[EXTRACTED INFORMATION — start]

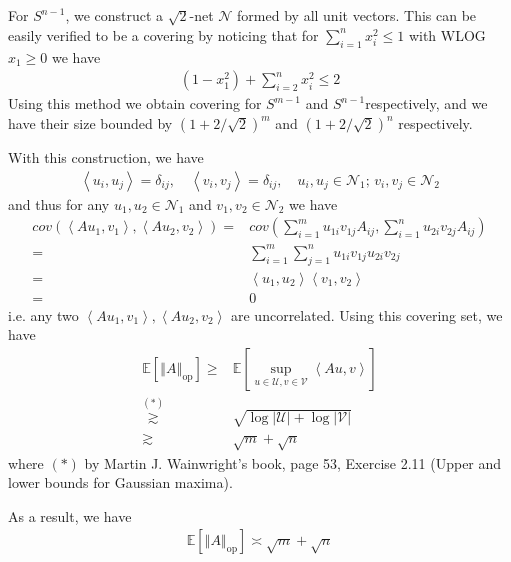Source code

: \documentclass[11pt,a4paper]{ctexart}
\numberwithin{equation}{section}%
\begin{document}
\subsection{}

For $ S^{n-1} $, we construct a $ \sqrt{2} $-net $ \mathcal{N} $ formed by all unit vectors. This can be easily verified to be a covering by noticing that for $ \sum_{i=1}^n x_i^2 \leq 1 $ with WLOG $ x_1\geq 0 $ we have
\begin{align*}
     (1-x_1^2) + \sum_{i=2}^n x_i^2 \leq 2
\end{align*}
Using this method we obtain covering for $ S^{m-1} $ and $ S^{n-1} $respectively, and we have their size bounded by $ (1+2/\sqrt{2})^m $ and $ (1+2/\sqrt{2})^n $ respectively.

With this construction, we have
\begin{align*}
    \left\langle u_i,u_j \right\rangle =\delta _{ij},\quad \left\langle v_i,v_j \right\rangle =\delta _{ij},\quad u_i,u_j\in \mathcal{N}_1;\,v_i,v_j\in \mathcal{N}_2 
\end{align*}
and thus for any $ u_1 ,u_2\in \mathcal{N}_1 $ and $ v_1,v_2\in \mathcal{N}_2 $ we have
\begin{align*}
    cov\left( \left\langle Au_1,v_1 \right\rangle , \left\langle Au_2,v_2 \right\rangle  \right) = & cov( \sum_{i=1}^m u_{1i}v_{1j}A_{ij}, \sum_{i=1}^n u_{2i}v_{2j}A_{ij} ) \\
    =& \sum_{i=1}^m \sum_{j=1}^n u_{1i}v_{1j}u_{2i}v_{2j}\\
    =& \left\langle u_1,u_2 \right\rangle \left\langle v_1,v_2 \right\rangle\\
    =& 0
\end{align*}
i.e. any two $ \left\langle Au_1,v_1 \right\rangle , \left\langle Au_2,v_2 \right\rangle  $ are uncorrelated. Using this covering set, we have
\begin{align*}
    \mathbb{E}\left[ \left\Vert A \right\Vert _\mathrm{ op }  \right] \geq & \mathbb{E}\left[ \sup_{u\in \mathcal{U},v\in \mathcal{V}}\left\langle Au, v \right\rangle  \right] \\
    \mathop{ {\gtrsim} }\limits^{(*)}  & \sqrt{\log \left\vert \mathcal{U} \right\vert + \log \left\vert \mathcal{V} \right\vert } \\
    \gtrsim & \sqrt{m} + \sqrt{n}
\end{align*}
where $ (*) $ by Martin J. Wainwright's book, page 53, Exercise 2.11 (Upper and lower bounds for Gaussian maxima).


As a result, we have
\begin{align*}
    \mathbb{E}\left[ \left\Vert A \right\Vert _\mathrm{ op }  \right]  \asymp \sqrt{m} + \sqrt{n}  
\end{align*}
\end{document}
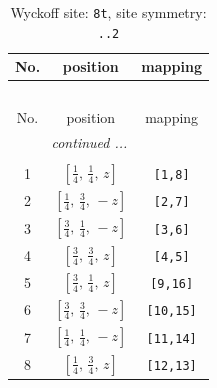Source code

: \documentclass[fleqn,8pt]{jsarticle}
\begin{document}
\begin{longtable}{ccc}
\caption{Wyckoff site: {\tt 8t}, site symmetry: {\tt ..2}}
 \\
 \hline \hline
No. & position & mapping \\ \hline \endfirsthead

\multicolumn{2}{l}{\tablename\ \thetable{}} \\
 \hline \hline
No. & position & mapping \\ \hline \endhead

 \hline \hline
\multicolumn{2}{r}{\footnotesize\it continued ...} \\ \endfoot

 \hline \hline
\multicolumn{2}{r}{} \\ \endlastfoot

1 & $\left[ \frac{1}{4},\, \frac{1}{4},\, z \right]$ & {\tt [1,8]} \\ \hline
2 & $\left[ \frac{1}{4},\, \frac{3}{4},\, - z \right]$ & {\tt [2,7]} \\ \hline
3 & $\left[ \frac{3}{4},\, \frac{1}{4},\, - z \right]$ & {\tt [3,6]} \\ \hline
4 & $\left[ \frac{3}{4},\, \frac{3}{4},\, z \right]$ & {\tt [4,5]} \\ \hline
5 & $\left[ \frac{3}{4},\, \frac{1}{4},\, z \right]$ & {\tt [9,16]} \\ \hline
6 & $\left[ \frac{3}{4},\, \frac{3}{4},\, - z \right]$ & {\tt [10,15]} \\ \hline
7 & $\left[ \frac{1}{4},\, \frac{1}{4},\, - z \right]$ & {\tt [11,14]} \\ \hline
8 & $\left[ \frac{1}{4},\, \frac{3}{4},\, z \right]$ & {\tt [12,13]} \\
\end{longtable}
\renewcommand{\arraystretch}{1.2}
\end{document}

[EXTRACTED INFORMATION — finish]

**ABOUT THIS TASK**
Before printing anything, remove the pictures; then print all the records exactly.

**ANSWER FOR THE TASK**
Source code

: \documentclass[11pt,a4paper]{ctexart}
\numberwithin{equation}{section}%
\begin{document}
\subsection{}

For $ S^{n-1} $, we construct a $ \sqrt{2} $-net $ \mathcal{N} $ formed by all unit vectors. This can be easily verified to be a covering by noticing that for $ \sum_{i=1}^n x_i^2 \leq 1 $ with WLOG $ x_1\geq 0 $ we have
\begin{align*}
     (1-x_1^2) + \sum_{i=2}^n x_i^2 \leq 2
\end{align*}
Using this method we obtain covering for $ S^{m-1} $ and $ S^{n-1} $respectively, and we have their size bounded by $ (1+2/\sqrt{2})^m $ and $ (1+2/\sqrt{2})^n $ respectively.

With this construction, we have
\begin{align*}
    \left\langle u_i,u_j \right\rangle =\delta _{ij},\quad \left\langle v_i,v_j \right\rangle =\delta _{ij},\quad u_i,u_j\in \mathcal{N}_1;\,v_i,v_j\in \mathcal{N}_2 
\end{align*}
and thus for any $ u_1 ,u_2\in \mathcal{N}_1 $ and $ v_1,v_2\in \mathcal{N}_2 $ we have
\begin{align*}
    cov\left( \left\langle Au_1,v_1 \right\rangle , \left\langle Au_2,v_2 \right\rangle  \right) = & cov( \sum_{i=1}^m u_{1i}v_{1j}A_{ij}, \sum_{i=1}^n u_{2i}v_{2j}A_{ij} ) \\
    =& \sum_{i=1}^m \sum_{j=1}^n u_{1i}v_{1j}u_{2i}v_{2j}\\
    =& \left\langle u_1,u_2 \right\rangle \left\langle v_1,v_2 \right\rangle\\
    =& 0
\end{align*}
i.e. any two $ \left\langle Au_1,v_1 \right\rangle , \left\langle Au_2,v_2 \right\rangle  $ are uncorrelated. Using this covering set, we have
\begin{align*}
    \mathbb{E}\left[ \left\Vert A \right\Vert _\mathrm{ op }  \right] \geq & \mathbb{E}\left[ \sup_{u\in \mathcal{U},v\in \mathcal{V}}\left\langle Au, v \right\rangle  \right] \\
    \mathop{ {\gtrsim} }\limits^{(*)}  & \sqrt{\log \left\vert \mathcal{U} \right\vert + \log \left\vert \mathcal{V} \right\vert } \\
    \gtrsim & \sqrt{m} + \sqrt{n}
\end{align*}
where $ (*) $ by Martin J. Wainwright's book, page 53, Exercise 2.11 (Upper and lower bounds for Gaussian maxima).


As a result, we have
\begin{align*}
    \mathbb{E}\left[ \left\Vert A \right\Vert _\mathrm{ op }  \right]  \asymp \sqrt{m} + \sqrt{n}  
\end{align*}
\end{document}
Source code

: \documentclass[fleqn,8pt]{jsarticle}
\begin{document}
\begin{longtable}{ccc}
\caption{Wyckoff site: {\tt 8t}, site symmetry: {\tt ..2}}
 \\
 \hline \hline
No. & position & mapping \\ \hline \endfirsthead

\multicolumn{2}{l}{\tablename\ \thetable{}} \\
 \hline \hline
No. & position & mapping \\ \hline \endhead

 \hline \hline
\multicolumn{2}{r}{\footnotesize\it continued ...} \\ \endfoot

 \hline \hline
\multicolumn{2}{r}{} \\ \endlastfoot

1 & $\left[ \frac{1}{4},\, \frac{1}{4},\, z \right]$ & {\tt [1,8]} \\ \hline
2 & $\left[ \frac{1}{4},\, \frac{3}{4},\, - z \right]$ & {\tt [2,7]} \\ \hline
3 & $\left[ \frac{3}{4},\, \frac{1}{4},\, - z \right]$ & {\tt [3,6]} \\ \hline
4 & $\left[ \frac{3}{4},\, \frac{3}{4},\, z \right]$ & {\tt [4,5]} \\ \hline
5 & $\left[ \frac{3}{4},\, \frac{1}{4},\, z \right]$ & {\tt [9,16]} \\ \hline
6 & $\left[ \frac{3}{4},\, \frac{3}{4},\, - z \right]$ & {\tt [10,15]} \\ \hline
7 & $\left[ \frac{1}{4},\, \frac{1}{4},\, - z \right]$ & {\tt [11,14]} \\ \hline
8 & $\left[ \frac{1}{4},\, \frac{3}{4},\, z \right]$ & {\tt [12,13]} \\
\end{longtable}
\renewcommand{\arraystretch}{1.2}
\end{document}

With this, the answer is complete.